Men,
We begin a six-part video series on the History of Christianity, February 22nd at the Smith Public House. Come and learn...invite a friend. This is a survey course designed to provide glimpses of the pivotal events in the spread of Christianity and sketches of great Christian figures who have significantly affected Christian history. This series also demonstrates how Christianity affected world history. Kit includes six half-hour programs, leader's guide, program scripts, and reproducible student workbook. Topics covered in the six programs are:
PART I: The Early Church From the executions of Peter and Paul in Rome to the death of Augustine in North Africa, we follow the Early Church as she emerges from the womb of Judaism to survive horrendous persecution and become established in the Roman world. Explore what took place at the early Ecumenical Councils and how the great doctrines of the Church were formulated.
PART II: The Church in the Middle Ages During this period in history, universities, monasteries, and museums were established. The Church, with her majestic Cathedrals, joined these institutions in influencing society. But this interaction with culture was not without difficulties: barbarian invasion, crusades, the Muslim challenge. Also, during this period, Christendom was divided into the Eastern Church and the Western Church.
PART III: The Reformation It was an age of exploration and discovery, of art and literature. The Medieval Church, however, had placed too much emphasis on the church as an institution. As a result, the papacy enjoyed unusual power often coupled with unusual corruption. Cries of reform were heard all over Europe. The Protestant Reformation of the sixteenth century was a tremendous movement of spiritual and ecclesial renewal.

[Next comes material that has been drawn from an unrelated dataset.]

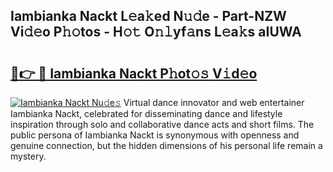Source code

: ## Iambianka Nackt L𝚎a𝚔ed N𝚞𝚍e - Part-NZW Vi𝚍𝚎o P𝚑𝚘tos - H𝚘𝚝 O𝚗𝚕yf𝚊ns L𝚎a𝚔s aIUWA

# <h2><a href="http://kf7kbl.oniu.top/?m=Iambianka+Nackt">🔗👉 🔴 Iambianka Nackt P𝚑ot𝚘𝚜 V𝚒d𝚎o</a></h2>

[![Iambianka Nackt Nu𝚍e𝚜](https://i.imgur.com/0qMVB7G.gif)](http://kf7kbl.oniu.top/?m=Iambianka+Nackt)
Virtual dance innovator and web entertainer Iambianka Nackt, celebrated for disseminating dance and lifestyle inspiration through solo and collaborative dance acts and short films. The public persona of Iambianka Nackt is synonymous with openness and genuine connection, but the hidden dimensions of his personal life remain a mystery.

PART IV: The Age of Reason and Piety During the two centuries between the death of Martin Luther in 1546 and the conversion of John Wesley in 1738, the Christian world experienced a major paradigm shift from an age of faith to an age of reason. On the heels of Copernicus discovery that the earth is not the center of the universe, rose the Enlightenment a movement that shifted the focus away from God and to human creativity.
PART V: Christianity in the New World America was the land of new beginnings. Europe represented for Americans a corrupt past, whose contamination they wished to escape. This period includes the study of great traditions such as the Puritans and Quakers, and great movements such as the First Great Awakening.
PART VI: Christian Movement in an Age of Uncertainty From the fall of Bastille in 1789 (marking the beginning of the French Revolution) to the fall of the Berlin wall in 1989 (marking the end of communism), study the Christian movement in an age of uncertainty. William Carey, the father of modern missions carries the Gospel to India; others followed to remote regions people like David Livingstone, Lottie Moon, Henry Martyn, and Hudson Taylor. Explore the Christian Church as it moves into all the world.
Presenter-host Dr. Timothy George is an Historian and Dean of Samford Universitys Beeson Divinity School. Trained in theology and church history at Harvard University, he has written numerous articles and books including Theology of the Reformers, John Calvin and the Church, and Faithful Witness: The Life and Mission of William Carey. George also serves as senior editor of Christianity Today.